The murder took place Monday, early morning in a wealthy neighborhood in Ecatepec, not far from Mexico City. Breitbart Texas obtained a copy of the video that shows when the assassin, wearing black clothing, runs up to Judge Vicente Bermudez in order to shoot him in the head.
The video purports to show Bermudez collapse after being shot. The assassin simply turns around and runs away thereafter. Another man in dark pants and a white shirt appears to run alongside the assassin. Bermudez had been jogging without any security escort at the time of his murder. The video does not reveal the type of pistol used by the assassin. Unlike the United States, the purchase of weapons is controlled by the Mexican Army. Currently, Mexican citizens can only purchase hunting weapons such as bolt-action rifles, pump shotguns and .22 caliber pistols. Only criminals, military, and police forces carry weapons in Mexico.
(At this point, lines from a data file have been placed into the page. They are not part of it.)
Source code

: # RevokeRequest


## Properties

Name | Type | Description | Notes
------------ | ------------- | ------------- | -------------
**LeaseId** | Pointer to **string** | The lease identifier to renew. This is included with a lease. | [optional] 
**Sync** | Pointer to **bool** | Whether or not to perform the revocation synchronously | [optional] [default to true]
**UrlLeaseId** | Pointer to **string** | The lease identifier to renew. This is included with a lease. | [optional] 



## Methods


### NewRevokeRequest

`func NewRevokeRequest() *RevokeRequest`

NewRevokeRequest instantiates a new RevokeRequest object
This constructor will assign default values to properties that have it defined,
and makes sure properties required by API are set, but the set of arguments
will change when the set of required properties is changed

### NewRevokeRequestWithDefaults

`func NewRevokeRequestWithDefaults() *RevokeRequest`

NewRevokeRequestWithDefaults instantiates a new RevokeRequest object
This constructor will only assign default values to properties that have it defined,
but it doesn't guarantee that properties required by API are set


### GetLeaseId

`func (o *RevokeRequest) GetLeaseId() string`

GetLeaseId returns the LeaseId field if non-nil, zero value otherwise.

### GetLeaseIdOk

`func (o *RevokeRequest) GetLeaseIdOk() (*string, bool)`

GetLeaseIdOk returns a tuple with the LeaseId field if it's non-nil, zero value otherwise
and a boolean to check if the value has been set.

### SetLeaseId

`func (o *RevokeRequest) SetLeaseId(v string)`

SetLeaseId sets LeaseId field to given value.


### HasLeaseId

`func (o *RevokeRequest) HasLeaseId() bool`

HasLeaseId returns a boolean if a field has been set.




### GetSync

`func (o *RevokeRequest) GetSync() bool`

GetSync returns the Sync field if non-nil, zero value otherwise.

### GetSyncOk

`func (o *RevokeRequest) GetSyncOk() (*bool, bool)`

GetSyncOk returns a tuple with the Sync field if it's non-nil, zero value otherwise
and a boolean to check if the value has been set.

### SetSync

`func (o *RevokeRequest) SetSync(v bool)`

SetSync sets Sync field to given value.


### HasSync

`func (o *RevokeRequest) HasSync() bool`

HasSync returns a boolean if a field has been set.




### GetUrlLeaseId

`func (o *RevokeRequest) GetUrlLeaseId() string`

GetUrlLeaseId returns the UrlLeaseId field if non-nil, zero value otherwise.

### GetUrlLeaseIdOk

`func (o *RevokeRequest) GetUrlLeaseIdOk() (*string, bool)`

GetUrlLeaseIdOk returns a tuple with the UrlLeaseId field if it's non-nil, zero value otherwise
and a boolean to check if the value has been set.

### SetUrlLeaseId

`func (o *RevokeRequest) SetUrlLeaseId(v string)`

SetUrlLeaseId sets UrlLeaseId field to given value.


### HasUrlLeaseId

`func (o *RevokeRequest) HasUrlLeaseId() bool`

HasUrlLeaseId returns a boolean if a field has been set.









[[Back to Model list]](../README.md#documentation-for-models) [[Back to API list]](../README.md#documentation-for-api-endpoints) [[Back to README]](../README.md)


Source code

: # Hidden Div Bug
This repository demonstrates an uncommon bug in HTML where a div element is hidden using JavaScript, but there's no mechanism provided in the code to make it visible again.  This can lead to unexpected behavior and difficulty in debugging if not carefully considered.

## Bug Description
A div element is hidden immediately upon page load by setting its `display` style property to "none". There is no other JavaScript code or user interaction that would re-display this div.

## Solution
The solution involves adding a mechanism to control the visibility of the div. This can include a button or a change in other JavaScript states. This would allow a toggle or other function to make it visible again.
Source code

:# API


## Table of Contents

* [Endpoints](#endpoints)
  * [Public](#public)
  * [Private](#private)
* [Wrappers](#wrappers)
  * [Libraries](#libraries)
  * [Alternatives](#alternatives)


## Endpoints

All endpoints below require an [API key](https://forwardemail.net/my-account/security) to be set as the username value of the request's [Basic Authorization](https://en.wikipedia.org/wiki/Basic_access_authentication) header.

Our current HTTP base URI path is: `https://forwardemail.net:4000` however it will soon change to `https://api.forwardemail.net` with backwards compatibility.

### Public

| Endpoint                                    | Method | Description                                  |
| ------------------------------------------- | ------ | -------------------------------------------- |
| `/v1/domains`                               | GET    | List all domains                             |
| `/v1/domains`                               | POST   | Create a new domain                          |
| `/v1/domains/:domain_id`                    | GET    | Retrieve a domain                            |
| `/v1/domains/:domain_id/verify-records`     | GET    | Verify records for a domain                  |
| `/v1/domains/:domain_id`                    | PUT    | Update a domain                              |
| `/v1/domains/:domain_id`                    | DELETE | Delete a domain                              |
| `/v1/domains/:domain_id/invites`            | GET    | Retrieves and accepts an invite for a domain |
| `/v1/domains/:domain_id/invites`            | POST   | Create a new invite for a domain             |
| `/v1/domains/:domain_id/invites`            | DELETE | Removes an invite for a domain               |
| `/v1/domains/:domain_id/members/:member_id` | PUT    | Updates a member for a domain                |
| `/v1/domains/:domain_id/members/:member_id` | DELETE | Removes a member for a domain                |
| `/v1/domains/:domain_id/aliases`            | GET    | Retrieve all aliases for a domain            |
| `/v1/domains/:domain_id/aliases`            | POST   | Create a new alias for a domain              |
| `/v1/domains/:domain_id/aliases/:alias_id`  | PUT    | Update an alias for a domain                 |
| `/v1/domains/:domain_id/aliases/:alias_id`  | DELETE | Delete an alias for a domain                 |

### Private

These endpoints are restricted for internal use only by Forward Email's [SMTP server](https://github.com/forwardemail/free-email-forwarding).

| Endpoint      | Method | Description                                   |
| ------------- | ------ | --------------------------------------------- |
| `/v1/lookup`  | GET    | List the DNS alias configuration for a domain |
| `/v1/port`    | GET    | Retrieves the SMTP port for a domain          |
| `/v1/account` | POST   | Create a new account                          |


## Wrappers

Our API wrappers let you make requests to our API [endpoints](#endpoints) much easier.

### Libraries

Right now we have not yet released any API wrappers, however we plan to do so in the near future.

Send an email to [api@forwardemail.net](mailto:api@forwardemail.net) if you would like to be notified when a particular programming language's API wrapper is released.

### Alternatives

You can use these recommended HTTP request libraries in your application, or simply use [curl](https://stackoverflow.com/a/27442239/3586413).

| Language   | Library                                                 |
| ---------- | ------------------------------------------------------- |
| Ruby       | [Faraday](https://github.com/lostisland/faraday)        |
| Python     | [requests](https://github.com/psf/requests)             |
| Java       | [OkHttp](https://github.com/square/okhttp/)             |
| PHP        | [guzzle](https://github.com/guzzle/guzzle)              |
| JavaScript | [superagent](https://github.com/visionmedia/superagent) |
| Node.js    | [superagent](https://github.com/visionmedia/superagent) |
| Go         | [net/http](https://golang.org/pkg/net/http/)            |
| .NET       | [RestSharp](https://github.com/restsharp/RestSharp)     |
While government officials have not named a suspect in the murder, Bermudez’s court docket proved to be a who’s who of the Mexican underworld. The judge was expected to issue rulings on challenges to the extradition of Joaquin “El Chapo” Guzman Loera, the leader of the Sinaloa Cartel, which is considered by the U.S. Drug Enforcement Agency to be the most powerful cartel in the world. Bermudez also handled some of the challenges filed by the attorneys of the top leader for the Los Zetas Cartel, Miguel Angel “El 40” Treviño Morales. The judge also heard cases tied to the prosecution of Mario “El Gordo” Cardenas Guillen, who at one time was the leader of the Gulf Cartel.
The high-profile assassination led to Mexican president Enrique Peña Nieto to call for federal authorities to take over the murder investigation. In Mexico, violent cases are usually investigated and prosecuted at the state level.
Tony Aranda contributed to this report.